Ryan–and his poet’s self-absorption–do not get that far. Even his mortification is showy. He admits to being the smarmy Eddie Haskell (of “Leave It to Beaver” TV show fame) of his high school class, always complimenting a mother of a friend on her drapes: his prose style is Haskell-like too, playing repeatedly to the cheap seats (“There were enough pheromones in that basement to ripen a warehouse of green peaches.”; “The Dodge probably had last had its wheels aligned during the Pleistocene era, and the tires were as bald as Jell-O.”; Ryan’s childhood ball cap had a lining that “looked like a mattress pad in a crack house. I had shaped the bill just so, an arch Brunelleschi would have envied. . .”).
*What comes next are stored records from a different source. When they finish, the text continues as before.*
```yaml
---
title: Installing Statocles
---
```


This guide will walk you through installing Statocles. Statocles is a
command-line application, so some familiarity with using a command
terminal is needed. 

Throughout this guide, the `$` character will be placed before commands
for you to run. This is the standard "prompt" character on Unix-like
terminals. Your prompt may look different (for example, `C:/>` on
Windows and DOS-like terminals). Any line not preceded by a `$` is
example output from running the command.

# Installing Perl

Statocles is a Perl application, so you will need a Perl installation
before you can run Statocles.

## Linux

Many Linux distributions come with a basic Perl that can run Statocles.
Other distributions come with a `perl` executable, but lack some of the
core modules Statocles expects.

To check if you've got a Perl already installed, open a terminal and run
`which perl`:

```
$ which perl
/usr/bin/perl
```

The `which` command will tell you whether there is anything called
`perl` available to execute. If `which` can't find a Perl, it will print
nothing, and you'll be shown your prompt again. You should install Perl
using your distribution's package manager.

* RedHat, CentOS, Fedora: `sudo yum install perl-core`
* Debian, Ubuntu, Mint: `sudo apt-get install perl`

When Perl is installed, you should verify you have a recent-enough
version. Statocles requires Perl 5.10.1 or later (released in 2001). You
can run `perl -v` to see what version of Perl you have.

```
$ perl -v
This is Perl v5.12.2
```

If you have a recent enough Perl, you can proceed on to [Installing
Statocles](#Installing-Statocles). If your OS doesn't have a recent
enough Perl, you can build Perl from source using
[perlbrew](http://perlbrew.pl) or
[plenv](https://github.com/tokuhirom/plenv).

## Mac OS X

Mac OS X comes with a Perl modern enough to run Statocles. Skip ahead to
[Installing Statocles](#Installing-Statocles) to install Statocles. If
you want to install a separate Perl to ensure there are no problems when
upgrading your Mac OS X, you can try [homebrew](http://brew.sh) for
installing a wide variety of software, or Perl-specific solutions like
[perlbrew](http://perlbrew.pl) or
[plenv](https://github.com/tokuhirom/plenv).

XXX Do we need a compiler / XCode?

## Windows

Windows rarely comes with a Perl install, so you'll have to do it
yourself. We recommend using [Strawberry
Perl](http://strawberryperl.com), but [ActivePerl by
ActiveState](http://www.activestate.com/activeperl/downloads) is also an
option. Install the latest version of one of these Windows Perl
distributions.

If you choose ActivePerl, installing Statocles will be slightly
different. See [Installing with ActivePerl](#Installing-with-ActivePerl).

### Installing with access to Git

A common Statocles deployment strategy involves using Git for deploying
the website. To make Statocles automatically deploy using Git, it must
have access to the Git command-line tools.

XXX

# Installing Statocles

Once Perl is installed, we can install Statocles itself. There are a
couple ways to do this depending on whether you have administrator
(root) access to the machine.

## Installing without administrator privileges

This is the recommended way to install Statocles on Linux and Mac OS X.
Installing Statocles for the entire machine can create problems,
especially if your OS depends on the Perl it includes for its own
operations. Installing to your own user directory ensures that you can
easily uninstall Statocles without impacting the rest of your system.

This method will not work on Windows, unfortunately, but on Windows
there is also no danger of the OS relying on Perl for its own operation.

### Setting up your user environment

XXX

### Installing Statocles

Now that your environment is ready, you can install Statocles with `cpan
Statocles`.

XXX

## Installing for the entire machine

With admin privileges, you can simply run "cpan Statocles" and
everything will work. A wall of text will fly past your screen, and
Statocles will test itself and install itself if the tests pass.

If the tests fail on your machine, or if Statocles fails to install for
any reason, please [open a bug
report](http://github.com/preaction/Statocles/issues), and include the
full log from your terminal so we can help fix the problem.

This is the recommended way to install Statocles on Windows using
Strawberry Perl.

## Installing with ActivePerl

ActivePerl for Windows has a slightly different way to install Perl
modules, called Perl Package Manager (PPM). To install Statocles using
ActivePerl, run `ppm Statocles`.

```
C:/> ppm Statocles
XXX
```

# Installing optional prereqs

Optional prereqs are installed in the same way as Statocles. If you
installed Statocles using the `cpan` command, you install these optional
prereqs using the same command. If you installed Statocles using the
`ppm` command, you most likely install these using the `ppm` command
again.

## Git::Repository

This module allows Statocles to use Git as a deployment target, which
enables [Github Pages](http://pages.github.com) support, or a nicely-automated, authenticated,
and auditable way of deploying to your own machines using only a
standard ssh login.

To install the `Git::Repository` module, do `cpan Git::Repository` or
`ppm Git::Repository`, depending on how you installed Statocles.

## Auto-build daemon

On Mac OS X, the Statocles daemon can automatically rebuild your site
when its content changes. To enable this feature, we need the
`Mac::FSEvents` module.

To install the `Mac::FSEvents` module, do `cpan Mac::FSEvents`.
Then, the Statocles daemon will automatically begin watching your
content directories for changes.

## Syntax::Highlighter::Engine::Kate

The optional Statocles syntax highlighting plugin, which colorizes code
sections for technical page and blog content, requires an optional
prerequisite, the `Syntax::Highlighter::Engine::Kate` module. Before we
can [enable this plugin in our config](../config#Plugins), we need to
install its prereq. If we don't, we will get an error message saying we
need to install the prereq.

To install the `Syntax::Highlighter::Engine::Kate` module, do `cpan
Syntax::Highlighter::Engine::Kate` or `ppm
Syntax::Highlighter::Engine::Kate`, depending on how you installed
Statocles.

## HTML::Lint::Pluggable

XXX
The cheesy prose and can-you-beat-this-for-abjectly-honest tone are only sub-annoyances here. What’s most disturbing about Ryan’s book (and others of its Arise From Victimhood genre) is that finally it forces you to judge his horror on some kind of sliding scale. One is coerced as a reader and critic to say of and to Ryan: Well, are you coming clean enough? Can it possibly be that this one incident determined your whole life? Can this one suffering have bled so much so long? This skepticism, of course, is manifestly unfair. Yet what has Ryan done but assiduously curry it by writing so one-dimensional a book? Skepticism that does neither the writer nor the reader much good is the only crop raised.
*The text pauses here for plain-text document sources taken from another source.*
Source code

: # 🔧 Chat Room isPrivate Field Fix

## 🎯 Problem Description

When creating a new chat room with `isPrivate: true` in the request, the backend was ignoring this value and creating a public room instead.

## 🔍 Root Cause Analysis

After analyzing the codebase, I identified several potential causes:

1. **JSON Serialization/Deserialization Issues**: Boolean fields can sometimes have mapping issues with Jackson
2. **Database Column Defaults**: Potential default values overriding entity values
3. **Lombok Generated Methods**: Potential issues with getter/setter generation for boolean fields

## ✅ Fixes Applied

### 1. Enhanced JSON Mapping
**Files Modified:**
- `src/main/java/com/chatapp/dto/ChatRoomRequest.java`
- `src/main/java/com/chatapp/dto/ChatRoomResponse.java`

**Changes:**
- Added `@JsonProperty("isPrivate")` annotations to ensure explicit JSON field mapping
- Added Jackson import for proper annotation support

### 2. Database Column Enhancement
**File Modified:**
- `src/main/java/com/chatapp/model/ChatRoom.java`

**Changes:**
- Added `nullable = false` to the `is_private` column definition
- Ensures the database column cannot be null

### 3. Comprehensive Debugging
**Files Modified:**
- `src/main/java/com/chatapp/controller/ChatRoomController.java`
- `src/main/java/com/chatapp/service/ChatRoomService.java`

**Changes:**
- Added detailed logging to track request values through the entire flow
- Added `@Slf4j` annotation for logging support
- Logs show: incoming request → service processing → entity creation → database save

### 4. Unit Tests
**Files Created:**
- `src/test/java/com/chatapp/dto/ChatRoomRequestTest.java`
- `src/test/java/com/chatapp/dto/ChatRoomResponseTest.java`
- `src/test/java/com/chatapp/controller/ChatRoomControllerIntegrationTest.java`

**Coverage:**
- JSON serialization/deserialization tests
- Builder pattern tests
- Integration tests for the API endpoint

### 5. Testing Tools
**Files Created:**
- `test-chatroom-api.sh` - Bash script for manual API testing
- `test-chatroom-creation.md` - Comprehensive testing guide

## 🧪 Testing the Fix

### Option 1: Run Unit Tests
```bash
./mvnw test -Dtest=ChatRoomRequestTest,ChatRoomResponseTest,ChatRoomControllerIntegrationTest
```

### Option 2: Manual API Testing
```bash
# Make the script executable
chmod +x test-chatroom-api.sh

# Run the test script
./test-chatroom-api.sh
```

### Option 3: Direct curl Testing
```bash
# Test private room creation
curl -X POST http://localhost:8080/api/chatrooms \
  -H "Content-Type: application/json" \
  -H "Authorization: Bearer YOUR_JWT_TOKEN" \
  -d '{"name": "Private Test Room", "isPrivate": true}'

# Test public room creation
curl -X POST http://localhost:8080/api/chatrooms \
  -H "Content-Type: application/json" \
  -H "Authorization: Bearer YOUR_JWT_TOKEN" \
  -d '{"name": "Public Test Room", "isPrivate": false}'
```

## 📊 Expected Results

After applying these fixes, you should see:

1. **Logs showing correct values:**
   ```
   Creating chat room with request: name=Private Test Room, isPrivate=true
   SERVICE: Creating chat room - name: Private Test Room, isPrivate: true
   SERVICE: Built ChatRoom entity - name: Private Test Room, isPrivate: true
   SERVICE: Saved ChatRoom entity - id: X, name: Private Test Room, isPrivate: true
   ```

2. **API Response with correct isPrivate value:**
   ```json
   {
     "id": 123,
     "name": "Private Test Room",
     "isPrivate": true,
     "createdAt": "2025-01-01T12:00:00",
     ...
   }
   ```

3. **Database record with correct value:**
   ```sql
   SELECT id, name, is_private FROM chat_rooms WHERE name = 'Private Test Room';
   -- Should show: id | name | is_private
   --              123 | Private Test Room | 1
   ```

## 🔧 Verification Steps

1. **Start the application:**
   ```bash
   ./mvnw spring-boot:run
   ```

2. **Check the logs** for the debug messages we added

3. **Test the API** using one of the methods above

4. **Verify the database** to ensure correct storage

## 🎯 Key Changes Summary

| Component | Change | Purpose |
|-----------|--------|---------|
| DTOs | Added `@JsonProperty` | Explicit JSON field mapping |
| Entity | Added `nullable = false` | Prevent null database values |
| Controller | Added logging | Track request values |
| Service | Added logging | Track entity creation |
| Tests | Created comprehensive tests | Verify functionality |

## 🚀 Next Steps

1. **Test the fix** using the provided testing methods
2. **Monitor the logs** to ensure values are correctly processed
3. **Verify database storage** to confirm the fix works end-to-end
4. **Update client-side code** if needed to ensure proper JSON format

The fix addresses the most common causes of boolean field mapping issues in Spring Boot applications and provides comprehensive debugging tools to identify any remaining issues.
Even the title itself, its lack of an article, gives off a warning. “My Secret Life” wouldn’t have done–being already spoken for by the classic work of Victorian smut–but “A” was forsworn as well. One life among many others might have tied the book to Ryan as a particular provincial boy and cleverly ambitious man. In the doing, of course, the focus might have slipped somewhat to the side of the one big Secret and Truth, the Bob Stoller lollapalooza. If you prefer your Truth the way Ryan seems to like his–reductive, highly cautionary, ringed in neon–“Secret Life” is your kind of confession exactly.